Material for this exercise
Content starts
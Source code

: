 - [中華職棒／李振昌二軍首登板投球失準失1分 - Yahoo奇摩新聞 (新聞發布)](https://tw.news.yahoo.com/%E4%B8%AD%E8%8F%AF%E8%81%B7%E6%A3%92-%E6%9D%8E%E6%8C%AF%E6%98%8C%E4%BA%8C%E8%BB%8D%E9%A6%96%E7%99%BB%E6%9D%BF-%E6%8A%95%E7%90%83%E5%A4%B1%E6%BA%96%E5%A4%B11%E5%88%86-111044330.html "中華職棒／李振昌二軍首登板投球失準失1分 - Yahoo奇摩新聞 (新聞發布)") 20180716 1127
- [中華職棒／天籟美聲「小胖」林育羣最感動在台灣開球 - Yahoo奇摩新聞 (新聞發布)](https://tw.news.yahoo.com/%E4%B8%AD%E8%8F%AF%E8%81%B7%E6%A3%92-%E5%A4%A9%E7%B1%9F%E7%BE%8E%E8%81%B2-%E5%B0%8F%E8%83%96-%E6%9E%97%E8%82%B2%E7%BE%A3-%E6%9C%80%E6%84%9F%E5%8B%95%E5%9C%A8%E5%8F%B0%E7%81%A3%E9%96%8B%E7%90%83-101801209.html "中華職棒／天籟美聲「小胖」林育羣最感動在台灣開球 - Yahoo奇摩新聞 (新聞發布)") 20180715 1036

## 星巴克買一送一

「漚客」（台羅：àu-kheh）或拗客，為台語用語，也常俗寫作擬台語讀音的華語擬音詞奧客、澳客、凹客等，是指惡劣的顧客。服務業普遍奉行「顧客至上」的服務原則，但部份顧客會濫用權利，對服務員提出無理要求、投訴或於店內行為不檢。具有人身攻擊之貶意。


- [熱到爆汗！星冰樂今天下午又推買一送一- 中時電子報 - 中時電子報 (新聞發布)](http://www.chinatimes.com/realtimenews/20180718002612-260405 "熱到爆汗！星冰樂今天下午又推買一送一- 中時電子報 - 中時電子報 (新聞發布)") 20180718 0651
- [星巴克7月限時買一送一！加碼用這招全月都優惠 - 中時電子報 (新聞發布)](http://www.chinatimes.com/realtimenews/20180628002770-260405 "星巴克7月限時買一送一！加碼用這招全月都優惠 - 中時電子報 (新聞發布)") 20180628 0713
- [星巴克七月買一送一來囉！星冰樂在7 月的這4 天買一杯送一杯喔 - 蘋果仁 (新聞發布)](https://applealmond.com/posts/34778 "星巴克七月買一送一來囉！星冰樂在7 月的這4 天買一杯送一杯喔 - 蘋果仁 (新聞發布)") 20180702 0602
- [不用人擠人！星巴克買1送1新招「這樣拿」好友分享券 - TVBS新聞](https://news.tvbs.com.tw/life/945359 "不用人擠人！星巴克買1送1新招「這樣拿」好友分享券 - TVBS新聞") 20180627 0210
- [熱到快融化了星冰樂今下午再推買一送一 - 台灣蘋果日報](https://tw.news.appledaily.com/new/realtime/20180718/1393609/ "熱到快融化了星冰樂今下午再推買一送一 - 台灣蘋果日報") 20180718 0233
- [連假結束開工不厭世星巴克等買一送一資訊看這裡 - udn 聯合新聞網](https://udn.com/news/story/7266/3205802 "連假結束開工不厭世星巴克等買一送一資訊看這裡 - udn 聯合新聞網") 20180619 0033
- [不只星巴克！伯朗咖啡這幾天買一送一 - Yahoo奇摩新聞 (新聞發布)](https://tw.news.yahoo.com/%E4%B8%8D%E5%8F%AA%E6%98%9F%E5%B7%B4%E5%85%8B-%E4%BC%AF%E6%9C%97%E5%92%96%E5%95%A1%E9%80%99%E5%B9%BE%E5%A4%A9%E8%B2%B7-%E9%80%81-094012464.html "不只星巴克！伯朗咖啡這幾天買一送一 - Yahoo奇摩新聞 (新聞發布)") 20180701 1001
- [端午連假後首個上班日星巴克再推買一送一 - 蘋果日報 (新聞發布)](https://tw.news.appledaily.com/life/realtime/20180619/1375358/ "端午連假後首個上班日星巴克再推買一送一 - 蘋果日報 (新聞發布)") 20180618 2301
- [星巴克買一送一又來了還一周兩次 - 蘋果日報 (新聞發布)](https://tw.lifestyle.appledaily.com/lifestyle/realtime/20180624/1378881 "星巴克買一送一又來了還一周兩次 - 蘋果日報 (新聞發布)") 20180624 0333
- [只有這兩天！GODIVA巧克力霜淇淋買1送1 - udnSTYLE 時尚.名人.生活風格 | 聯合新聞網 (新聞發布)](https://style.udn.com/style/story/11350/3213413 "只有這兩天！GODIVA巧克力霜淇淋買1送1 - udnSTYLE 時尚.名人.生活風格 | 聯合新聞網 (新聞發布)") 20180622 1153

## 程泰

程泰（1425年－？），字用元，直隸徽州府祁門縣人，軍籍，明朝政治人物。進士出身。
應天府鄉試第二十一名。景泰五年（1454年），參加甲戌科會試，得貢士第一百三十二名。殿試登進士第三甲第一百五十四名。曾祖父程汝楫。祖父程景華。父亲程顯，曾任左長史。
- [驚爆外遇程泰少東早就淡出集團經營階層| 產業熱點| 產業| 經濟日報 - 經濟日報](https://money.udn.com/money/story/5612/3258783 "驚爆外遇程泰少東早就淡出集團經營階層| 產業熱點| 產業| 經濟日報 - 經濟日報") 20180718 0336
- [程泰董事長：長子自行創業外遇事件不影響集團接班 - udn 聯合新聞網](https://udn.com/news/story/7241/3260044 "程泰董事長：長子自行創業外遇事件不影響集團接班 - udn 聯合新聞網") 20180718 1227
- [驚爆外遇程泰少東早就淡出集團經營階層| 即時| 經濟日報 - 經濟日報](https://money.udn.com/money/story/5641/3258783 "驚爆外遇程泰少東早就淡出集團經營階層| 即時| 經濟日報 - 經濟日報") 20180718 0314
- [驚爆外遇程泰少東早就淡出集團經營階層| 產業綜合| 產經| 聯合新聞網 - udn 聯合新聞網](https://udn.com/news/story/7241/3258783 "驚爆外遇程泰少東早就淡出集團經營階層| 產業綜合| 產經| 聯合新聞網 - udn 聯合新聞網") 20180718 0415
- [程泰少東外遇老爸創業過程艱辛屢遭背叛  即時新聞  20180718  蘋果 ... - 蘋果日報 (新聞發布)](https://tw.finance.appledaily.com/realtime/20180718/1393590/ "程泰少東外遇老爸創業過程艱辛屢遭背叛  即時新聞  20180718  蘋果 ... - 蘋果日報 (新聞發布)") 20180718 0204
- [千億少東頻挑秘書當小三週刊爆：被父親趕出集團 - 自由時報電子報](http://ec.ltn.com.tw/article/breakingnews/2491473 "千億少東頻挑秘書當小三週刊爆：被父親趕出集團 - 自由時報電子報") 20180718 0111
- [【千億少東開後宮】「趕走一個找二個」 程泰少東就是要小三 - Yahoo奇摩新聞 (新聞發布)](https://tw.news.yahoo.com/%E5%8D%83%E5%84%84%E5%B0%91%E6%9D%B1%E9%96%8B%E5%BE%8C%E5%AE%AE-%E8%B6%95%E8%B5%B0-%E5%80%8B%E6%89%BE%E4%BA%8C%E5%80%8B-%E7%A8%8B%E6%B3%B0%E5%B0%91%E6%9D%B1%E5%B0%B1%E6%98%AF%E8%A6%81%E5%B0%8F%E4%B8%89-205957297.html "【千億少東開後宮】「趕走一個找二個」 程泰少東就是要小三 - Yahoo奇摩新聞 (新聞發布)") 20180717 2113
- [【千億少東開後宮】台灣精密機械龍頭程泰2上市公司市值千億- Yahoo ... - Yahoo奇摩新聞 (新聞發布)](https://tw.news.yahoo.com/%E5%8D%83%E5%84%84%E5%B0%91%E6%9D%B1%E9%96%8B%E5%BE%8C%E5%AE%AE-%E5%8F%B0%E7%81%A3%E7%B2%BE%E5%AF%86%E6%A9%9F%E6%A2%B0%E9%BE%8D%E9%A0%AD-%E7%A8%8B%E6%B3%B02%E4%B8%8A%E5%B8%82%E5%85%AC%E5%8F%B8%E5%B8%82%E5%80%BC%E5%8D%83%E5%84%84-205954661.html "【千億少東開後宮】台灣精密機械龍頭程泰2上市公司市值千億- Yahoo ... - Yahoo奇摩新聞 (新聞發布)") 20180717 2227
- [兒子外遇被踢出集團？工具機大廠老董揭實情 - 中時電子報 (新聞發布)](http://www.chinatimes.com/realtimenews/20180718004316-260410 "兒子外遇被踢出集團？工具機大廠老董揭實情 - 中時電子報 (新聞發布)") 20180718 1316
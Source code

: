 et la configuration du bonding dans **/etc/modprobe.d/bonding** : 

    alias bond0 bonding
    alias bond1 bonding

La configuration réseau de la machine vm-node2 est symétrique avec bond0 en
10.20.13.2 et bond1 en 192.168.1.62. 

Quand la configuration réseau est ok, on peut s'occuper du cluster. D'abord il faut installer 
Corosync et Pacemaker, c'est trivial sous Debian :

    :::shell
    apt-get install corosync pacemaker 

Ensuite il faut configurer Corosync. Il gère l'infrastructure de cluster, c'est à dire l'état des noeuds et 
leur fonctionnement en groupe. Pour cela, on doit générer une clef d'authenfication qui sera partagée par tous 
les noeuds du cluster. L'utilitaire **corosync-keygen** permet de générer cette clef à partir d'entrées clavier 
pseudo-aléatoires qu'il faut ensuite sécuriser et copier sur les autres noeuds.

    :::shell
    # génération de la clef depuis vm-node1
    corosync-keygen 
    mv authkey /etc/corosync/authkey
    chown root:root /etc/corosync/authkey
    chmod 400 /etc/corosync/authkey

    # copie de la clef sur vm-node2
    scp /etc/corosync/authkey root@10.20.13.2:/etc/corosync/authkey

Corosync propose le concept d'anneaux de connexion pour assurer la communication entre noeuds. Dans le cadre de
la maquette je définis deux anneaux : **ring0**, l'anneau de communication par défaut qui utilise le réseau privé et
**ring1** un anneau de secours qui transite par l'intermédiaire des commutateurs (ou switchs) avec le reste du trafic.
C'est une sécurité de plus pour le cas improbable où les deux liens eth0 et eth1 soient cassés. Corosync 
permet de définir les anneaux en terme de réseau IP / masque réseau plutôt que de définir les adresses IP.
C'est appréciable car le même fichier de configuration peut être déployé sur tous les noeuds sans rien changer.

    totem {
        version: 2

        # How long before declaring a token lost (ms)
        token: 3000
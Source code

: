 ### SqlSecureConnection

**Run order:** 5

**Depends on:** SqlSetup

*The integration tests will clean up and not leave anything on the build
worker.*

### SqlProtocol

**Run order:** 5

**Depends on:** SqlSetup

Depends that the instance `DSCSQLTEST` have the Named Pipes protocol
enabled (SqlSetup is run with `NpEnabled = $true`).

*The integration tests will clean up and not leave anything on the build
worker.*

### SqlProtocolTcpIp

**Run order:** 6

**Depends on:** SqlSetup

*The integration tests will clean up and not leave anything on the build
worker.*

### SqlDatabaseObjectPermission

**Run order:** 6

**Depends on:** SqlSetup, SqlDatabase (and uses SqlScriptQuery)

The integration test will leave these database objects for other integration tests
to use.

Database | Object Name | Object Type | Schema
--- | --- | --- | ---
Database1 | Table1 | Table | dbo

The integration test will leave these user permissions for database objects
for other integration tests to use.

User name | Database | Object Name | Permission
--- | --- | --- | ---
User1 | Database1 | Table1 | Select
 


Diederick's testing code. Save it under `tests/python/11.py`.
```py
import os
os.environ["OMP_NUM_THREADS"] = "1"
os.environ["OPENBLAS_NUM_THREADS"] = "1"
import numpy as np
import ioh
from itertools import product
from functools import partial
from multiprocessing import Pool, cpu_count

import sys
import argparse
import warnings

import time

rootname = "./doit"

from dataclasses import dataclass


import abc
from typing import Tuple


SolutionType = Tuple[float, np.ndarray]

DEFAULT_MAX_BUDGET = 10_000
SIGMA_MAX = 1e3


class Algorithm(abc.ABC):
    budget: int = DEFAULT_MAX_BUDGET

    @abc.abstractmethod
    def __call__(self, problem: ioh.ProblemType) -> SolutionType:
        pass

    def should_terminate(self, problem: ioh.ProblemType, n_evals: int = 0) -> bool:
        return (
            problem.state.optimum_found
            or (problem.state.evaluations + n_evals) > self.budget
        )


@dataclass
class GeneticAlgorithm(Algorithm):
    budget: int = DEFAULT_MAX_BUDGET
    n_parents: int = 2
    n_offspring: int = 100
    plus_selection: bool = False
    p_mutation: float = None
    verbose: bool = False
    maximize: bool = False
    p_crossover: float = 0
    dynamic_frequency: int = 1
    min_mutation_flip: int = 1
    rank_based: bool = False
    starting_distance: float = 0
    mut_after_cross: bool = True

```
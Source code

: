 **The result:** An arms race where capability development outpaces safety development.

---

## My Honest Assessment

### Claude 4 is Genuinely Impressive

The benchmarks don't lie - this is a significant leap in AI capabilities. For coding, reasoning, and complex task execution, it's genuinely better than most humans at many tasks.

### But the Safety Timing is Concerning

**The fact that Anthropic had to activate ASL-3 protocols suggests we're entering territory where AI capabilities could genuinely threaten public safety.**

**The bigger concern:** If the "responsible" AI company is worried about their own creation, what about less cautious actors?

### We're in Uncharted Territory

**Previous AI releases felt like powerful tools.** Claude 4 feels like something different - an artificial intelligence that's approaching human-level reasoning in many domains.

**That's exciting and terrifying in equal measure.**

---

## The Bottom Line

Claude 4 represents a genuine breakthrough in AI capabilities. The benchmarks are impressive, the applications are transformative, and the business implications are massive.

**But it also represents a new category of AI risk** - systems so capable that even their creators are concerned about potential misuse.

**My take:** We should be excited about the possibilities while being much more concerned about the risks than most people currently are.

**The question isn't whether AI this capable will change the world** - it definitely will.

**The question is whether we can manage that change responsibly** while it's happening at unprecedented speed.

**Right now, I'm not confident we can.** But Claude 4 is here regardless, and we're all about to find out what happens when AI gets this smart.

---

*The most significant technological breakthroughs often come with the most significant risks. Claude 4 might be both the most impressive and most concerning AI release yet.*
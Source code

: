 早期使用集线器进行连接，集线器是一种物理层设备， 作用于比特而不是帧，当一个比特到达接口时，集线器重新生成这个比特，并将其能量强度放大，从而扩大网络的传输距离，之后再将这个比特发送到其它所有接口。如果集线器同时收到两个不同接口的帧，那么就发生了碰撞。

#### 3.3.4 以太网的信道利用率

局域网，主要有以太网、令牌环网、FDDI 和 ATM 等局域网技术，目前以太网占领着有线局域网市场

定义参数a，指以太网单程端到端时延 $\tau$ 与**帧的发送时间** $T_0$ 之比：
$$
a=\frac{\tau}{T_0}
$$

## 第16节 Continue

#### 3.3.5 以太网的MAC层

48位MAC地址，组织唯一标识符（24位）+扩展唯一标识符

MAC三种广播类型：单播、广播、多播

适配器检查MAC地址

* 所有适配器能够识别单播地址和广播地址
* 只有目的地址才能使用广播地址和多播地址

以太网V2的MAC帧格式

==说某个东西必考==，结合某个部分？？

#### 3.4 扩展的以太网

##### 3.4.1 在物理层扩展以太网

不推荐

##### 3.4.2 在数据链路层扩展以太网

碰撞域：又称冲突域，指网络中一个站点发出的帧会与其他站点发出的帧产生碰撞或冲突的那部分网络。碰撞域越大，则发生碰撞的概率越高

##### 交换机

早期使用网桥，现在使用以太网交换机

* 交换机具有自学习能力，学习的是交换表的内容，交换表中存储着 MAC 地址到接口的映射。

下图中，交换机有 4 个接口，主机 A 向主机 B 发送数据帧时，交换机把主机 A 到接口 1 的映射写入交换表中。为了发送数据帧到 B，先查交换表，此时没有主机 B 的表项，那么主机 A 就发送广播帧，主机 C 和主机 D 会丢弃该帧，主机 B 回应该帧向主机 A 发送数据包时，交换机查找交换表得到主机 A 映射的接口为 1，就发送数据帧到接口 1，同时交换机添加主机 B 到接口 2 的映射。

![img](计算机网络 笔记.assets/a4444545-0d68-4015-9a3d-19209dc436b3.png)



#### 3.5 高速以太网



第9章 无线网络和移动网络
Content ends
Exercise objective
Copy the lines above exactly, beginning at the line that has "User name |" and stopping after the line that has "threaten public safety.**", and omit the rest.

Response to the exercise
User name | Database | Object Name | Permission
--- | --- | --- | ---
User1 | Database1 | Table1 | Select
 


Diederick's testing code. Save it under `tests/python/11.py`.
```py
import os
os.environ["OMP_NUM_THREADS"] = "1"
os.environ["OPENBLAS_NUM_THREADS"] = "1"
import numpy as np
import ioh
from itertools import product
from functools import partial
from multiprocessing import Pool, cpu_count

import sys
import argparse
import warnings

import time

rootname = "./doit"

from dataclasses import dataclass


import abc
from typing import Tuple


SolutionType = Tuple[float, np.ndarray]

DEFAULT_MAX_BUDGET = 10_000
SIGMA_MAX = 1e3


class Algorithm(abc.ABC):
    budget: int = DEFAULT_MAX_BUDGET

    @abc.abstractmethod
    def __call__(self, problem: ioh.ProblemType) -> SolutionType:
        pass

    def should_terminate(self, problem: ioh.ProblemType, n_evals: int = 0) -> bool:
        return (
            problem.state.optimum_found
            or (problem.state.evaluations + n_evals) > self.budget
        )


@dataclass
class GeneticAlgorithm(Algorithm):
    budget: int = DEFAULT_MAX_BUDGET
    n_parents: int = 2
    n_offspring: int = 100
    plus_selection: bool = False
    p_mutation: float = None
    verbose: bool = False
    maximize: bool = False
    p_crossover: float = 0
    dynamic_frequency: int = 1
    min_mutation_flip: int = 1
    rank_based: bool = False
    starting_distance: float = 0
    mut_after_cross: bool = True

```
Source code

: **The result:** An arms race where capability development outpaces safety development.

---

## My Honest Assessment

### Claude 4 is Genuinely Impressive

The benchmarks don't lie - this is a significant leap in AI capabilities. For coding, reasoning, and complex task execution, it's genuinely better than most humans at many tasks.

### But the Safety Timing is Concerning

**The fact that Anthropic had to activate ASL-3 protocols suggests we're entering territory where AI capabilities could genuinely threaten public safety.**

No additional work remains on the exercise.